L'ONU s'alarme de la hausse des déchets électroniques et du peu de recyclage

Genève - L'ONU a mis en garde mercredi contre la multiplication partout dans le monde des déchets électroniques tels que téléphones mobiles, ordinateurs et réfrigérateurs, en appelant à un meilleur recyclage de ces rebuts souvent nocifs à la santé.

En 2016, un total de 44,7 millions de tonnes de déchets électroniques ont été produits dans le monde, un chiffre en augmentation de 8% par rapport à la précédente étude qui date de 2014, indique un rapport publié par l'Union internationale des Télécommunications (UIT), l'Université des Nations unies et l' Association internationale des déchets solides.

C'est l'équivalent de 4.500 tour Eiffel, a souligné le rapport, ajoutant que ce volume devrait augmenter "de façon significative" au cours des prochaines décennies.

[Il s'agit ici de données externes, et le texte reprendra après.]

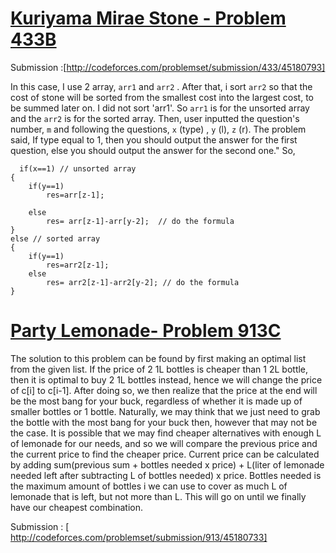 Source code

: # [Kuriyama Mirae Stone - Problem 433B](http://codeforces.com/problemset/problem/433/B)

Submission :[http://codeforces.com/problemset/submission/433/45180793]

In this case, I use 2 array, `arr1` and `arr2` . After that, i sort `arr2` so that the cost of stone will be sorted from the smallest cost into the largest cost, to be summed later on. I did not sort 'arr1'. So `arr1` is for the unsorted array and the `arr2` is for the sorted array. Then, user inputted the question's number, `m` and following the questions, `x` (type) , `y` (l), `z` (r). The problem said,  If type equal to 1, then you should output the answer for the first question, else you should output the answer for the second one." So,
  
      if(x==1) // unsorted array
    {
        if(y==1)
            res=arr[z-1];

        else
            res= arr[z-1]-arr[y-2];  // do the formula
    }
    else // sorted array
    {
        if(y==1)
            res=arr2[z-1];
        else
            res= arr2[z-1]-arr2[y-2]; // do the formula
    }


# [Party Lemonade- Problem 913C](http://codeforces.com/problemset/problem/913/C)

The solution to this problem can be found by first making an optimal list from the given list. If the price of 2 1L bottles is cheaper than 1 2L bottle, then it is optimal to buy 2 1L bottles instead, hence we will change the price of c[i] to c[i-1]. After doing so, we then realize that the price at the end will be the most bang for your buck, regardless of whether it is made up of smaller bottles or 1 bottle. Naturally, we may think that we just need to grab the bottle with the most bang for your buck then, however that may not be the case. It is possible that we may find cheaper alternatives with enough L of lemonade for our needs, and so we will compare the previous price and the current price to find the cheaper price. Current price can be calculated by adding sum(previous sum + bottles needed x price) + L(liter of lemonade needed left after subtracting L of bottles needed) x price. Bottles needed is the maximum amount of bottles i we can use to cover as much L of lemonade that is left, but not more than L. This will go on until we finally have our cheapest combination.

Submission : [ http://codeforces.com/problemset/submission/913/45180733] 

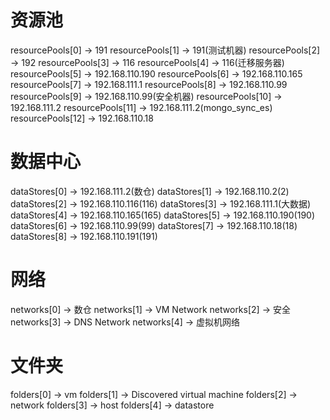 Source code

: # 资源池
resourcePools[0] -> 191
resourcePools[1] -> 191(测试机器)
resourcePools[2] -> 192
resourcePools[3] -> 116 
resourcePools[4] -> 116(迁移服务器) 
resourcePools[5] -> 192.168.110.190
resourcePools[6] -> 192.168.110.165
resourcePools[7] -> 192.168.111.1
resourcePools[8] -> 192.168.110.99
resourcePools[9] -> 192.168.110.99(安全机器)
resourcePools[10] -> 192.168.111.2
resourcePools[11] -> 192.168.111.2(mongo_sync_es)
resourcePools[12] -> 192.168.110.18

# 数据中心
dataStores[0] -> 192.168.111.2(数仓)
dataStores[1] -> 192.168.110.2(2)
dataStores[2] -> 192.168.110.116(116)
dataStores[3] -> 192.168.111.1(大数据)
dataStores[4] -> 192.168.110.165(165)
dataStores[5] -> 192.168.110.190(190)
dataStores[6] -> 192.168.110.99(99)
dataStores[7] -> 192.168.110.18(18)
dataStores[8] -> 192.168.110.191(191)

# 网络
networks[0] -> 数仓
networks[1] -> VM Network
networks[2] -> 安全
networks[3] -> DNS Network
networks[4] -> 虚拟机网络

# 文件夹
folders[0] -> vm
folders[1] -> Discovered virtual machine
folders[2] -> network
folders[3] -> host
folders[4] -> datastore
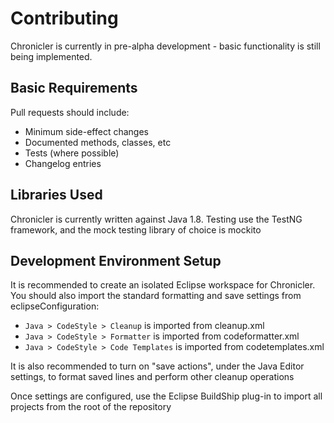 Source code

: # Contributing

Chronicler is currently in pre-alpha development - basic functionality is still being implemented.

## Basic Requirements

Pull requests should include:

- Minimum side-effect changes
- Documented methods, classes, etc
- Tests (where possible)
- Changelog entries

## Libraries Used

Chronicler is currently written against Java 1.8. Testing use the TestNG framework, and the mock testing library of choice is mockito

## Development Environment Setup

It is recommended to create an isolated Eclipse workspace for Chronicler. You should also import the standard formatting and save settings from eclipseConfiguration:

- `Java > CodeStyle > Cleanup` is imported from cleanup.xml
- `Java > CodeStyle > Formatter` is imported from codeformatter.xml
- `Java > CodeStyle > Code Templates` is imported from codetemplates.xml

It is also recommended to turn on "save actions", under the Java Editor settings, to format saved lines and perform other cleanup operations

Once settings are configured, use the Eclipse BuildShip plug-in to import all projects from the root of the repository
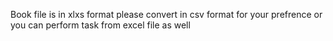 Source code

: Book file is in xlxs format please convert in csv format for your prefrence or you can perform task from excel file as well
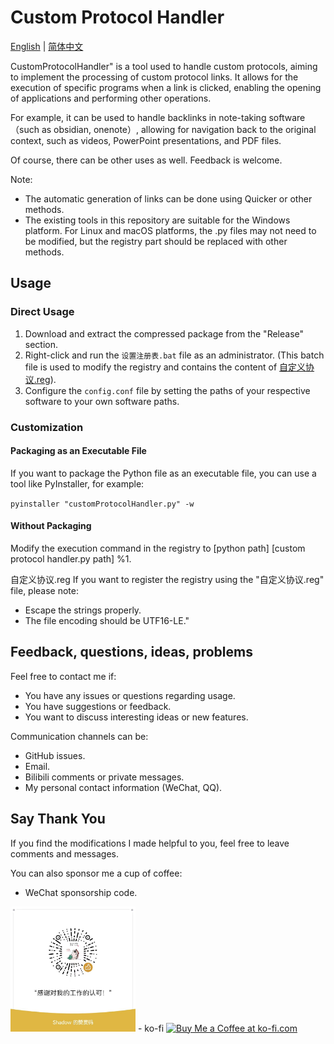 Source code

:# Custom Protocol Handler
[English](./README.md) | [简体中文](docs/README_ZH.md)

CustomProtocolHandler" is a tool used to handle custom protocols, aiming to implement the processing of custom protocol links. It allows for the execution of specific programs when a link is clicked, enabling the opening of applications and performing other operations.

For example, it can be used to handle backlinks in note-taking software（such as obsidian, onenote）, allowing for navigation back to the original context, such as videos, PowerPoint presentations, and PDF files.

Of course, there can be other uses as well. Feedback is welcome.

Note:

- The automatic generation of links can be done using Quicker or other methods.
- The existing tools in this repository are suitable for the Windows platform. For Linux and macOS platforms, the .py files may not need to be modified, but the registry part should be replaced with other methods.

## Usage

### Direct Usage

1. Download and extract the compressed package from the "Release" section.
2. Right-click and run the `设置注册表.bat` file as an administrator. (This batch file is used to modify the registry and contains the content of [自定义协议.reg](./自定义协议.reg)).
3. Configure the `config.conf` file by setting the paths of your respective software to your own software paths.

### Customization

#### Packaging as an Executable File

If you want to package the Python file as an executable file, you can use a tool like PyInstaller, for example:

`pyinstaller "customProtocolHandler.py" -w`

#### Without Packaging

Modify the execution command in the registry to [python path] [custom protocol handler.py path] %1.

自定义协议.reg
If you want to register the registry using the "自定义协议.reg" file, please note:

- Escape the strings properly.
- The file encoding should be UTF16-LE."

## Feedback, questions, ideas, problems

Feel free to contact me if:

- You have any issues or questions regarding usage.
- You have suggestions or feedback.
- You want to discuss interesting ideas or new features.

Communication channels can be:

- GitHub issues.
- Email.
- Bilibili comments or private messages.
- My personal contact information (WeChat, QQ).

## Say Thank You

If you find the modifications I made helpful to you, feel free to leave comments and messages.

You can also sponsor me a cup of coffee:

- WeChat sponsorship code.
<img src="images/赞助码.jpg" width="200px">
- ko-fi
  <a href='https://ko-fi.com/G2G3SY16R' target='_blank'><img height='36' style='border:0px;height:36px;' src='https://storage.ko-fi.com/cdn/kofi2.png?v=3' border='0' alt='Buy Me a Coffee at ko-fi.com' /></a>
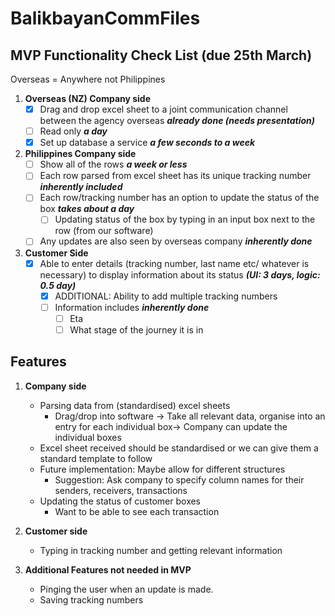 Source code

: # BalikbayanCommFiles

## MVP Functionality Check List (due 25th March)
Overseas = Anywhere not Philippines

1. **Overseas (NZ) Company side**
	- [x] Drag and drop excel sheet to a joint communication channel between the agency overseas **_already done (needs presentation)_**
	- [ ] Read only **_a day_**
	- [x] Set up database a service **_a few seconds to a week_**

2. **Philippines Company side**
	- [ ] Show all of the rows **_a week or less_**
	- [ ] Each row parsed from excel sheet has its unique tracking number **_inherently included_**
	- [ ] Each row/tracking number has an option to update the status of the box **_takes about a day_**
		- [ ] Updating status of the box by typing in an input box next to the row (from our software) 
	- [ ] Any updates are also seen by overseas company **_inherently done_**
	
3. **Customer Side**
	- [x] Able to enter details (tracking number, last name etc/ whatever is necessary) to display information about its status **_(UI: 3 days, logic: 0.5 day)_**
		- [x] ADDITIONAL: Ability to add multiple tracking numbers
		- [ ] Information includes **_inherently done_**
			- [ ] Eta
			- [ ] What stage of the journey it is in

## Features
1. **Company side**
	- Parsing data from (standardised) excel sheets
		- Drag/drop into software → Take all relevant data, organise into an entry for each individual box→ Company can update the individual boxes
	- Excel sheet received should be standardised or we can give them a standard template to follow
	- Future implementation: Maybe allow for different structures
		- Suggestion: Ask company to specify column names for their senders, receivers, transactions
	- Updating the status of customer boxes
		- Want to be able to see each transaction
		
2. **Customer side**
	- Typing in tracking number and getting relevant information
	
3. **Additional Features not needed in MVP**
	- Pinging the user when an update is made.
	- Saving tracking numbers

D'ici 2021, la planète devra probablement faire face à des déchets électriques et électroniques de 52,2 millions de tonnes, principalement des appareils domestiques tels que réfrigérateurs et lave-linge, mais aussi de plus en plus de téléphones portables et d'ordinateurs.

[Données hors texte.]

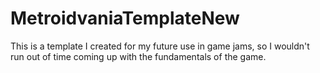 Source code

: # MetroidvaniaTemplateNew

This is a template I created for my future use in game jams, so I wouldn't run out of time coming up with the fundamentals of the game. 
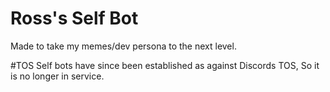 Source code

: # Ross's Self Bot
Made to take my memes/dev persona to the next level.

#TOS
Self bots have since been established as against Discords TOS, So it is no longer in service.

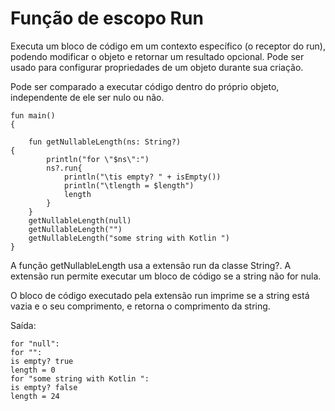 # Função de escopo Run
 Executa um bloco de código em um contexto específico (o receptor do run), podendo modificar o objeto e retornar um resultado opcional. Pode ser usado para configurar propriedades de um objeto durante sua criação.

Pode ser comparado a executar código dentro do próprio objeto, independente de ele ser nulo ou não.

    fun main()
    {
    
        fun getNullableLength(ns: String?) 
	{
            println("for \"$ns\":")
            ns?.run{
                println("\tis empty? " + isEmpty())
                println("\tlength = $length")
                length
            }
        }
        getNullableLength(null)
        getNullableLength("")
        getNullableLength("some string with Kotlin ")
    }

A função getNullableLength usa a extensão run da classe String?. A extensão run permite executar um bloco de código se a string não for nula.

 O bloco de código executado pela extensão run imprime se a string está vazia e o seu comprimento, e retorna o comprimento da string.

Saída:

    for "null":
    for "":
	is empty? true
	length = 0
    for "some string with Kotlin ":
	is empty? false
	length = 24

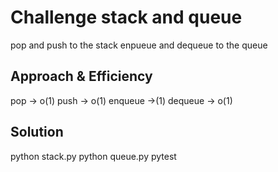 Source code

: # Challenge stack and queue 
pop and push to the stack 
enpueue and dequeue to the queue 


## Approach & Efficiency
<!-- What approach did you take? Why? What is the Big O space/time for this approach? -->
pop -> o(1)
push -> o(1)
enqueue ->(1)
dequeue -> o(1)
## Solution
<!-- Show how to run your code, and examples of it in action -->
python stack.py
python queue.py
pytest 
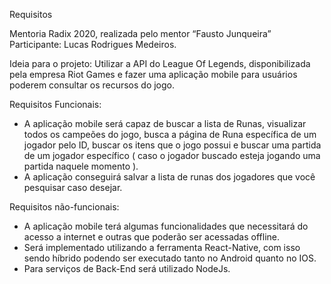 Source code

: Requisitos 

Mentoria Radix 2020, realizada pelo mentor “Fausto Junqueira”
Participante: Lucas Rodrigues Medeiros.


Ideia para o projeto: Utilizar a API do League Of Legends, disponibilizada pela empresa Riot Games e fazer uma aplicação mobile para usuários poderem consultar os recursos do jogo.



Requisitos Funcionais:

* A aplicação mobile será capaz de buscar a lista de Runas, visualizar todos os campeões do jogo, busca a página de Runa específica de um jogador pelo ID, buscar os itens que o jogo possui e buscar uma partida de um jogador específico ( caso o jogador buscado esteja jogando uma partida naquele momento ).
* A aplicação conseguirá salvar a lista de runas dos jogadores que você pesquisar caso desejar.

Requisitos não-funcionais:

* A aplicação mobile terá algumas funcionalidades que necessitará do acesso a internet e outras que poderão ser acessadas offline.
* Será implementado utilizando a ferramenta React-Native, com isso sendo híbrido podendo ser executado tanto no Android quanto no IOS.
* Para serviços de Back-End será utilizado NodeJs.
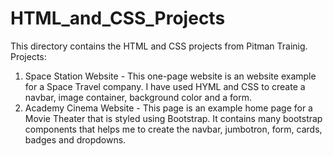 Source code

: # HTML_and_CSS_Projects
This directory contains the HTML and CSS projects from Pitman Trainig.
Projects:
  1. Space Station Website - This one-page website is an website example for a Space Travel company. I have used HYML and CSS to create a navbar, image container, background color and a form.
  2. Academy Cinema Website - This page is an example home page for a Movie Theater that is styled using Bootstrap. It contains many bootstrap components that helps me to create the navbar, jumbotron, form, cards, badges and dropdowns.
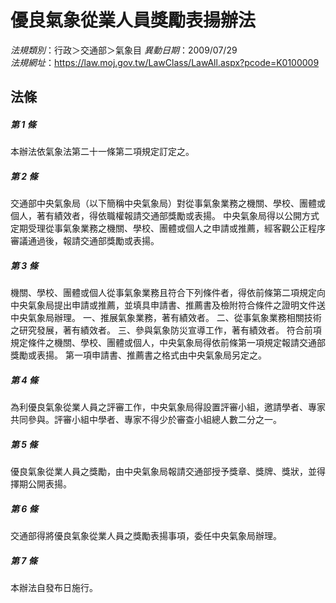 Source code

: # 優良氣象從業人員獎勵表揚辦法

*法規類別*：行政＞交通部＞氣象目
*異動日期*：2009/07/29  
*法規網址*：https://law.moj.gov.tw/LawClass/LawAll.aspx?pcode=K0100009



## 法條
##### 第 1 條
本辦法依氣象法第二十一條第二項規定訂定之。

##### 第 2 條
交通部中央氣象局（以下簡稱中央氣象局）對從事氣象業務之機關、學校、團體或個人，著有績效者，得依職權報請交通部獎勵或表揚。
中央氣象局得以公開方式定期受理從事氣象業務之機關、學校、團體或個人之申請或推薦，經客觀公正程序審議通過後，報請交通部獎勵或表揚。

##### 第 3 條
機關、學校、團體或個人從事氣象業務且符合下列條件者，得依前條第二項規定向中央氣象局提出申請或推薦，並填具申請書、推薦書及檢附符合條件之證明文件送中央氣象局辦理。
一、推展氣象業務，著有績效者。
二、從事氣象業務相關技術之研究發展，著有績效者。
三、參與氣象防災宣導工作，著有績效者。
符合前項規定條件之機關、學校、團體或個人，中央氣象局得依前條第一項規定報請交通部獎勵或表揚。
第一項申請書、推薦書之格式由中央氣象局另定之。

##### 第 4 條
為利優良氣象從業人員之評審工作，中央氣象局得設置評審小組，邀請學者、專家共同參與。評審小組中學者、專家不得少於審查小組總人數二分之一。

##### 第 5 條
優良氣象從業人員之獎勵，由中央氣象局報請交通部授予獎章、獎牌、獎狀，並得擇期公開表揚。

##### 第 6 條
交通部得將優良氣象從業人員之獎勵表揚事項，委任中央氣象局辦理。

##### 第 7 條
本辦法自發布日施行。


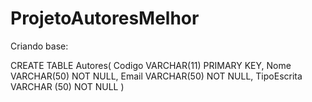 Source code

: # ProjetoAutoresMelhor

Criando base:

CREATE TABLE Autores(
Codigo VARCHAR(11) PRIMARY KEY,
Nome VARCHAR(50) NOT NULL,
Email VARCHAR(50) NOT NULL,
TipoEscrita VARCHAR (50) NOT NULL
)
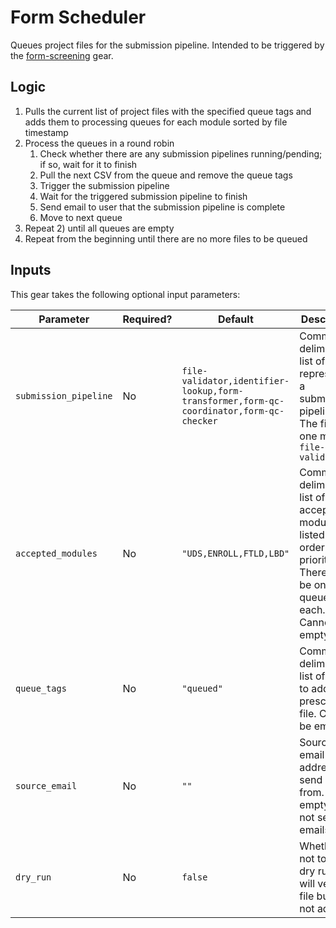 # Form Scheduler

Queues project files for the submission pipeline. Intended to be triggered by the [form-screening](../form_sreening/index.md) gear.

## Logic

1. Pulls the current list of project files with the specified queue tags and adds them to processing queues for each module sorted by file timestamp
2. Process the queues in a round robin
    1. Check whether there are any submission pipelines running/pending; if so, wait for it to finish
    2. Pull the next CSV from the queue and remove the queue tags 
    3. Trigger the submission pipeline
    4. Wait for the triggered submission pipeline to finish
    5. Send email to user that the submission pipeline is complete
    6. Move to next queue
3. Repeat 2) until all queues are empty
4. Repeat from the beginning until there are no more files to be queued

## Inputs

This gear takes the following optional input parameters:

| Parameter | Required? | Default | Description |
| --------- | --------- | ------- | ----------- |
| `submission_pipeline` | No | `file-validator,identifier-lookup,form-transformer,form-qc-coordinator,form-qc-checker` | Comma-deliminated list of gears representing a submission pipeline. The first one must be `file-validator` |
| `accepted_modules` | No | `"UDS,ENROLL,FTLD,LBD"` | Comma-deliminated list of accepted modules, listed in order of priority. There will be one queue for each. Cannot be empty. |
| `queue_tags` | No | `"queued"` | Comma-deliminated list of tags to add to the prescreened file. Cannot be empty. |
| `source_email` | No | `""` | Source email address to send emails from. If empty will not send emails. |
| `dry_run` | No | `false` | Whether or not to do a dry run - will verify file but will not add tags |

En outre, ces déchets, qui peuvent être dangereux pour la santé et l'environnement, sont rarement recyclés ou éliminés de façon appropriée, et finissent dans des décharges ou dans des incinérateurs, a rappelé le rapport.

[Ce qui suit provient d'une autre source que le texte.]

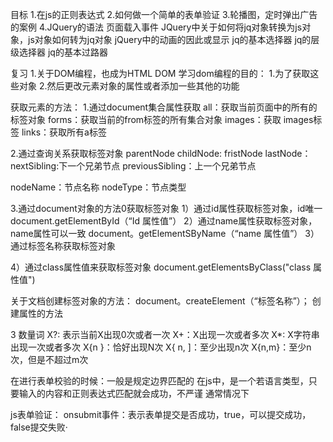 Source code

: 目标
1.在js的正则表达式
2.如何做一个简单的表单验证
3.轮播图，定时弹出广告的案例
4.JQuery的语法
页面载入事件
JQuery中关于如何将jq对象转换为js对象，js对象如何转为jq对象
jQuery中的动画的因此或显示
jq的基本选择器
jq的层级选择器
jq的基本过路器

复习
1.关于DOM编程，也成为HTML DOM
学习dom编程的目的：
1.为了获取这些对象
2.然后更改元素对象的属性或者添加一些其他的功能

获取元素的方法：
1.通过document集合属性获取
   all：获取当前页面中的所有的标签对象
   forms：获取当前的from标签的所有集合对象
   images：获取 images标签
   links：获取所有a标签

2.通过查询关系获取标签对象
parentNode
childNode:
fristNode 
lastNode：
nextSibling:下一个兄弟节点
previousSibling：上一个兄弟节点

nodeName：节点名称
nodeType：节点类型

3.通过document对象的方法0获取标签对象
1）通过id属性获取标签对象，id唯一
document.getElementById（“Id 属性值”）
2）通过name属性获取标签对象，name属性可以一致
document。getElementSByName（“name 属性值”）
3）通过标签名称获取标签对象

4）通过class属性值来获取标签对象
document.getElementsByClass("class 属性值")


关于文档创建标签对象的方法：
document。createElement（“标签名称”）；
创建属性的方法



3
数量词
X?: 表示当前X出现0次或者一次
X+：X出现一次或者多次
X*:  X字符串出现一次或者多次
X{n }：恰好出现N次
X{ n, ]：至少出现n次
X{n,m}：至少n次，但是不超过m次


在进行表单校验的时候：一般是规定边界匹配的
在js中，是一个若语言类型，只要输入的内容和正则表达式匹配就会成功，不严谨
通常情况下

js表单验证：
onsubmit事件：表示表单提交是否成功，true，可以提交成功，false提交失败·










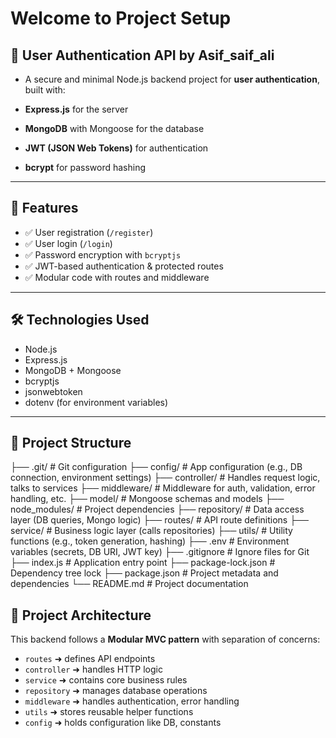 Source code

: # Welcome to Project Setup

## 🔐 User Authentication API by Asif_saif_ali

- A secure and minimal Node.js backend project for **user authentication**, built with:

- **Express.js** for the server
- **MongoDB** with Mongoose for the database
- **JWT (JSON Web Tokens)** for authentication
- **bcrypt** for password hashing

---

## 🚀 Features

- ✅ User registration (`/register`)
- ✅ User login (`/login`)
- ✅ Password encryption with `bcryptjs`
- ✅ JWT-based authentication & protected routes
- ✅ Modular code with routes and middleware

---

## 🛠️ Technologies Used

- Node.js
- Express.js
- MongoDB + Mongoose
- bcryptjs
- jsonwebtoken
- dotenv (for environment variables)

---

## 📁 Project Structure

├── .git/                  # Git configuration
├── config/                # App configuration (e.g., DB connection, environment settings)
├── controller/            # Handles request logic, talks to services
├── middleware/            # Middleware for auth, validation, error handling, etc.
├── model/                 # Mongoose schemas and models
├── node_modules/          # Project dependencies
├── repository/            # Data access layer (DB queries, Mongo logic)
├── routes/                # API route definitions
├── service/               # Business logic layer (calls repositories)
├── utils/                 # Utility functions (e.g., token generation, hashing)
├── .env                   # Environment variables (secrets, DB URI, JWT key)
├── .gitignore             # Ignore files for Git
├── index.js               # Application entry point
├── package-lock.json      # Dependency tree lock
├── package.json           # Project metadata and dependencies
└── README.md              # Project documentation

## 📁 Project Architecture

This backend follows a **Modular MVC pattern** with separation of concerns:

- `routes` ➜ defines API endpoints  
- `controller` ➜ handles HTTP logic  
- `service` ➜ contains core business rules  
- `repository` ➜ manages database operations  
- `middleware` ➜ handles authentication, error handling  
- `utils` ➜ stores reusable helper functions  
- `config` ➜ holds configuration like DB, constants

Seuls 20% des déchets électroniques, soit 8,9 tonnes, générés l'an dernier ont été recyclés, alors qu'on ignore ce qu'il est advenu de 76% du volume total disséminé sur la planète, a-t-il déploré.

- Urgent -

"Le traitement des déchets électroniques est une question urgente dans notre société dépendante du numérique, où l'utilisation des outils électroniques est sans cesse en augmentation", a déclaré le chef de l'UIT Zhao Houlin dans un communiqué.

Il existe également un argument économique derrière le recyclage: la valeur totale des matériaux présents dans ces déchets, dont l'or, est estimée à environ 55 milliards d'euros - plus que les économies nationales de la plupart des pays, a souligné le rapport.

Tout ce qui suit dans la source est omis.